TEL AVIV: Plusieurs dizaines de milliers d'Israéliens ont manifesté samedi soir à Tel-Aviv pour clamer leur refus de la politique de la coalition au pouvoir autour de Benjamin Netanyahu, dont ils craignent une dérive antidémocratique.
Il s'agit de la manifestation la plus importante depuis la prestation de serment le 29 décembre du gouvernement alliant des partis de droite, d'extrême droite et ultraorthodoxes juifs, le plus à droite de l'histoire de ce pays d'un peu plus de 9 millions d'habitants.
Vers 21H00 (19H00 GMT), la place Habima dans le centre de Tel-Aviv était pleine et la foule débordait dans les rues adjacentes, selon des journalistes de l'AFP sur place.
En l'absence d'estimations officielles, plusieurs médias ont indiqué que 80.000 manifestants s'y étaient rassemblés, citant des "sources policières".
Des rassemblements plus restreints se sont tenus simultanément à Jérusalem, où environ un millier de manifestants se sont rassemblés devant la résidence du président israélien Isaac Herzog et de M. Netanyahu selon les médias locaux, et à Haïfa, la grande ville du nord du pays.

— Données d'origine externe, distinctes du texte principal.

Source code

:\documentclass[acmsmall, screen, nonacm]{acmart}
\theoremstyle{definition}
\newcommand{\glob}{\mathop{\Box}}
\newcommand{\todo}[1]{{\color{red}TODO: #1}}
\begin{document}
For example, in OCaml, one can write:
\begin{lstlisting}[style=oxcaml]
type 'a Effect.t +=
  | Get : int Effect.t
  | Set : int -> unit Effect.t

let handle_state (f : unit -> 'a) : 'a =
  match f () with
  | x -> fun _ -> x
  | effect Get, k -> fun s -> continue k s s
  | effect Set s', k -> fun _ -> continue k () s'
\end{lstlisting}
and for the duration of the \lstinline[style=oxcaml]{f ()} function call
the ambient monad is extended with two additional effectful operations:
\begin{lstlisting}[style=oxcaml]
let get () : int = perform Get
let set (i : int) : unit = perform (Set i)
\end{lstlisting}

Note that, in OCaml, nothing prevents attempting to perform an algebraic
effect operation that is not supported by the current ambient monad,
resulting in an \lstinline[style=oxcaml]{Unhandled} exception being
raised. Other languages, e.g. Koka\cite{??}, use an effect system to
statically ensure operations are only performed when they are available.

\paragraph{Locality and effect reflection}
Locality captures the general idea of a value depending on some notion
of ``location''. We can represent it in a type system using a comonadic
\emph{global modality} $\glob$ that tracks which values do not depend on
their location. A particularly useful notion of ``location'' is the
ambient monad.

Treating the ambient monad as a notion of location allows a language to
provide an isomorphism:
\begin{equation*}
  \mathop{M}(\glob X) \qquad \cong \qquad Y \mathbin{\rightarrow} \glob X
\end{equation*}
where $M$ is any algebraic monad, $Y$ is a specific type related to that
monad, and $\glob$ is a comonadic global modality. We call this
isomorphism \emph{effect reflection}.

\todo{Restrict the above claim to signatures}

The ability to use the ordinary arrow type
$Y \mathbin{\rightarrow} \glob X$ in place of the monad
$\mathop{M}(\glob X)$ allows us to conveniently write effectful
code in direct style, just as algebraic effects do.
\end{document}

Les manifestants répondaient à l'appel d'une organisation anticorruption, autour de mots d'ordre appelant à "sauver la démocratie" et à empêcher "le renversement du régime" politique en vigueur en Israël depuis sa création en 1948.
«Gouvernement de la honte»
Des partis, du centre, de gauche et l'alliance des partis arabes Hadash-Taal ont appelé les Israéliens à manifester en particulier contre la réforme de la justice présentée le 4 janvier par le gouvernement de Benjamin Netanyahu, poursuivi dans plusieurs dossiers de corruption présumée.
Ils demandent aussi la démission du chef du gouvernement à cause de ces affaires. A cela s'agrègent d'autres mécontents: opposants à la colonisation israélienne en Cisjordanie, territoire palestinien occupé.
Sur la place Habima, l'ambiance était bon enfant. De nombreux Israéliens étaient venus en famille malgré la pluie et les manifestants ont scandé leurs slogans sous une mer de parapluie, a constaté un journaliste de l'AFP.
Plusieurs personnalités politiques, dont la chef du parti travailliste Meirav Michaeli, l'ancien ministre de la Défense Benny Gantz et l'ancienne ministre des Affaires étrangères Tzipi Livni étaient présents.
"La situation est inquiétante et effrayante", a confié Aya Tal, 22 ans, qui travaille dans la high tech. "On veut nous prendre nos droits. Ca me fait peur de me dire qu'on laisse les choses se faire en silence (...) on doit s'unir", a-t-elle ajouté.
Les pancartes brandies par les manifestants rendaient compte de la diversité des revendications: "Le temps est venu de faire tomber le dictateur", "Gouvernement de la honte", "Il n'y a pas de démocratie avec l'occupation", "Bibi ne veut pas de démocratie, nous n'avons pas besoin de fascistes à la Knesset", "Tu aimeras l'autre comme toi-même" écrit en hébreu et en arabe.
Mais c'est le slogan "Démocratie, démocratie" qui revenait le plus souvent.
Le public "n'acceptera pas (...) la destruction des valeurs qui sont à la base de notre système", a dit l'ancienne juge de la Cour Suprême Ayala Procaccia, en prenant la parole sur le podium.
"Nous sommes à un moment fatidique pour l'avenir moral d'Israël", a-t-elle ajouté.
En l'absence de constitution officielle écrite, le pouvoir judiciaire est en Israël le seul en mesure de contrôler le gouvernement et de sauvegarder les droits individuels.
Les critiques de la réforme judiciaire estiment qu'elle accorderait un contrôle illimité au Premier ministre, mettant en danger la démocratie israélienne telle qu'elle existe depuis 1948. Ils disent craindre une dérive vers une démocratie illibérale.
«Préserver la démocratie»
De juillet 2020 à juin 2021, le Mouvement des drapeaux noirs avait soutenu une campagne de contestation de longue haleine contre M. Netanyahu pour exiger sa démission à cause des scandales de corruption auxquels il est mêlé.
Chef du Likoud, le grand parti de la droite israélienne, et détenteur du record de longévité à la tête du gouvernement israélien, M. Netanyahu a été chassé du pouvoir en 2021 par une coalition électorale hétéroclite qui aura tenu moins d'un an.
Il a pris fin décembre la tête d'un nouveau gouvernement à l'issue des élections législatives de novembre, les cinquièmes en quatre ans, dont les résultats témoignent du morcellement de l'électorat et des divisions internes de la société.